My name is Angela. I am a 28 year old psych and criminology graduate, but I'd rather not diagnose you. I am a cuddle-slut. I can recite the entire script of The Princess Bride, (including accents) and believe that the meaning of life is contained within. Polyanna, Snap.com commercials, and Oprah 'reunion shows' make me cry. I can whistle and hum at the same time, but I cannot touch my toes. I am an expert in both listening and talking. I look good in orange. I am a writer. I kick ass in Gin, Hearts, and Cribbage but I don't understand Canasta or Bridge. I can be heard singing Broadway numbers from my shower, and have dressed up as a viking princess, (complete with aluminum foil breast plate) The Phantom of the Opera, and a Ghostbuster for Hallowe'en. I have a bird named Bean. I have a brother named Adam. They are not related. I like vanilla body lotion, peanut butter, saunas, Jim Carrey, broccoli, pets, TheOnion.com, Muppets, Kevin Smith, Corelle dishes, dry erase white-boards, Barenaked Ladies, Philosophy, the letter J, Harry Potter, picture frames, swimming, quilting, Michael Moore, genealogy, Raggedy Anne, tacky 50's tchotchke, 'Idiot's Complete Guide To' books, tweezers, feather pillows, polar dips, aquariums, Martin Luther King Jr., and Dr. Pepper.

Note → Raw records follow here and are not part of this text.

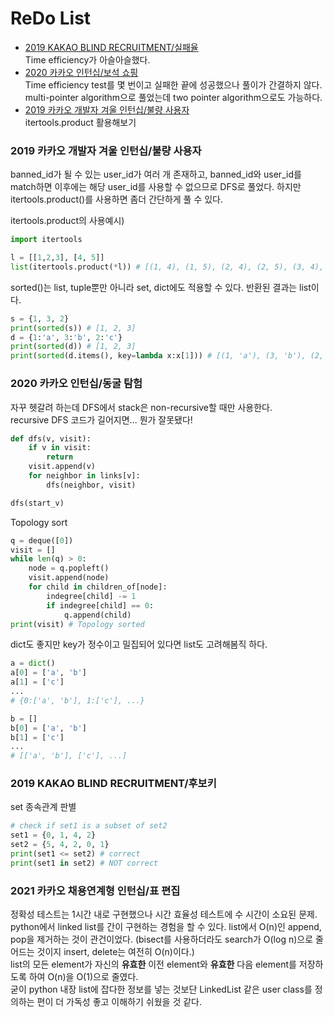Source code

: # ReDo List
- [2019 KAKAO BLIND RECRUITMENT/실패율](https://programmers.co.kr/learn/courses/30/lessons/42889?language=python3)  
Time efficiency가 아슬아슬했다.
- [2020 카카오 인턴십/보석 쇼핑](https://programmers.co.kr/learn/courses/30/lessons/67258)  
Time efficiency test를 몇 번이고 실패한 끝에 성공했으나 풀이가 간결하지 않다. multi-pointer algorithm으로 풀었는데 two pointer algorithm으로도 가능하다.
- [2019 카카오 개발자 겨울 인턴십/불량 사용자](https://programmers.co.kr/learn/courses/30/lessons/64064)  
itertools.product 활용해보기

### 2019 카카오 개발자 겨울 인턴십/불량 사용자
banned_id가 될 수 있는 user_id가 여러 개 존재하고, banned_id와 user_id를 match하면 이후에는 해당 user_id를 사용할 수 없으므로 DFS로 풀었다.
하지만 itertools.product()를 사용하면 좀더 간단하게 풀 수 있다.  

itertools.product의 사용예시)
```python
import itertools

l = [[1,2,3], [4, 5]]
list(itertools.product(*l)) # [(1, 4), (1, 5), (2, 4), (2, 5), (3, 4), (3, 5)]
```

sorted()는 list, tuple뿐만 아니라 set, dict에도 적용할 수 있다. 반환된 결과는 list이다.
```python
s = {1, 3, 2}
print(sorted(s)) # [1, 2, 3]
d = {1:'a', 3:'b', 2:'c'}
print(sorted(d)) # [1, 2, 3]
print(sorted(d.items(), key=lambda x:x[1])) # [(1, 'a'), (3, 'b'), (2, 'c')]
```

### 2020 카카오 인턴십/동굴 탐험
자꾸 헷갈려 하는데 DFS에서 stack은 non-recursive할 때만 사용한다.  
recursive DFS 코드가 길어지면... 뭔가 잘못됐다!

```python
def dfs(v, visit):
    if v in visit:
        return
    visit.append(v)
    for neighbor in links[v]:
        dfs(neighbor, visit)

dfs(start_v)
```

Topology sort
```python
q = deque([0])
visit = []
while len(q) > 0:
    node = q.popleft()
    visit.append(node)
    for child in children_of[node]:
        indegree[child] -= 1
        if indegree[child] == 0:
            q.append(child)
print(visit) # Topology sorted
```

dict도 좋지만 key가 정수이고 밀집되어 있다면 list도 고려해봄직 하다.
```python
a = dict()
a[0] = ['a', 'b']
a[1] = ['c']
...
# {0:['a', 'b'], 1:['c'], ...}

b = []
b[0] = ['a', 'b']
b[1] = ['c']
...
# [['a', 'b'], ['c'], ...]
```

### 2019 KAKAO BLIND RECRUITMENT/후보키
set 종속관계 판별
```python
# check if set1 is a subset of set2
set1 = {0, 1, 4, 2}
set2 = {5, 4, 2, 0, 1}
print(set1 <= set2) # correct
print(set1 in set2) # NOT correct
```

### 2021 카카오 채용연계형 인턴십/표 편집
정확성 테스트는 1시간 내로 구현했으나 시간 효율성 테스트에 수 시간이 소요된 문제.  
python에서 linked list를 간이 구현하는 경험을 할 수 있다. list에서 O(n)인 append, pop을 제거하는 것이 관건이었다. (bisect를 사용하더라도 search가 O(log n)으로 줄어드는 것이지 insert, delete는 여전히 O(n)이다.)  
list의 모든 element가 자신의 **유효한** 이전 element와 **유효한** 다음 element를 저장하도록 하여 O(n)을 O(1)으로 줄였다.  
굳이 python 내장 list에 잡다한 정보를 넣는 것보단 LinkedList 같은 user class를 정의하는 편이 더 가독성 좋고 이해하기 쉬웠을 것 같다.
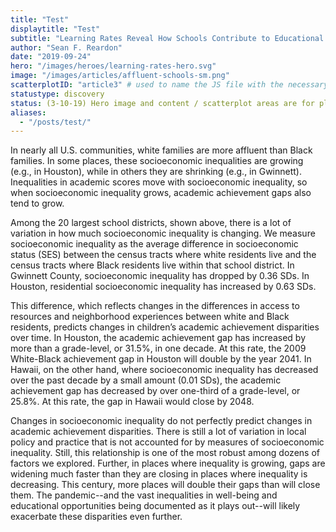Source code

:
 ```yaml
---
title: "Test"
displaytitle: "Test"
subtitle: "Learning Rates Reveal How Schools Contribute to Educational Opportunity"
author: "Sean F. Reardon"
date: "2019-09-24"
hero: "/images/heroes/learning-rates-hero.svg"
image: "/images/articles/affluent-schools-sm.png"
scatterplotID: "article3" # used to name the JS file with the necessary states and prop attributes
statustype: discovery
status: (3-10-19) Hero image and content / scatterplot areas are for placement only. Add breadcrumb nav to all 3rd-level pages.
aliases:
  - "/posts/test/"
---
```


<span class="drop-cap">I</span>n nearly all U.S. communities, white families are more affluent than Black families. In some places, these socioeconomic inequalities are growing (e.g., in Houston), while in others they are shrinking (e.g., in Gwinnett). Inequalities in academic scores move with socioeconomic inequality, so when socioeconomic inequality grows, academic achievement gaps also tend to grow.

Among the 20 largest school districts, shown above, there is a lot of variation in how much socioeconomic inequality is changing. We measure socioeconomic inequality as the average difference in socioeconomic status (SES) between the census tracts where white residents live and the census tracts where Black residents live within that school district. In Gwinnett County, socioeconomic inequality has dropped by 0.36 SDs. In Houston, residential socioeconomic inequality has increased by 0.63 SDs.

This difference, which reflects changes in the differences in access to resources and neighborhood experiences between white and Black residents, predicts changes in children’s academic achievement disparities over time. In Houston, the academic achievement gap has increased by more than a grade-level, or 31.5%, in one decade. At this rate, the 2009 White-Black achievement gap in Houston will double by the year 2041. In Hawaii, on the other hand, where socioeconomic inequality has decreased over the past decade by a small amount (0.01 SDs), the academic achievement gap has decreased by over one-third of a grade-level, or 25.8%. At this rate, the gap in Hawaii would close by 2048.

Changes in socioeconomic inequality do not perfectly predict changes in academic achievement disparities. There is still a lot of variation in local policy and practice that is not accounted for by measures of socioeconomic inequality. Still, this relationship is one of the most robust among dozens of factors we explored. Further, in places where inequality is growing, gaps are widening much faster than they are closing in places where inequality is decreasing. This century, more places will double their gaps than will close them. The pandemic--and the vast inequalities in well-being and educational opportunities being documented as it plays out--will likely exacerbate these disparities even further.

I don't like meat, gossips, cooked carrots, American Idol, mosquitoes, sweating, politics, public washrooms, tardiness, tuition, hunting, pat answers, pick up lines, brown bananas, cliches, pine scented air freshener, Kevin Costner, bacon, candied apples, pro-wrestling, humidity, and hypocrisy. Books I've read recently The Hitch Hiker's Guide to the Galaxy, The Dark Tower, When Nietzsche Wept, What's So Amazing About Grace?, Catcher in the Rye, Not Wanted On the Voyage, The Red Tent, The Little Prince, The Way the Crow Flies, Slaughterhouse-Five, The Poisonwood Bible, The Fall, The Knot of Vipers, Calculating God, The Chrysalids, Sick Puppy, Nineteen Eighty-Four, Franny and Zooey, The Brothers Karamazov, and jPod. I am slightly neurotic. No I'm not. Yes I am.

7 responses »

    • Is this a limited time offer? Our Christmas to New Year plans aren’t yet set. Husband generally insists on going in to work that week, but I’m hoping to convince him to skive off.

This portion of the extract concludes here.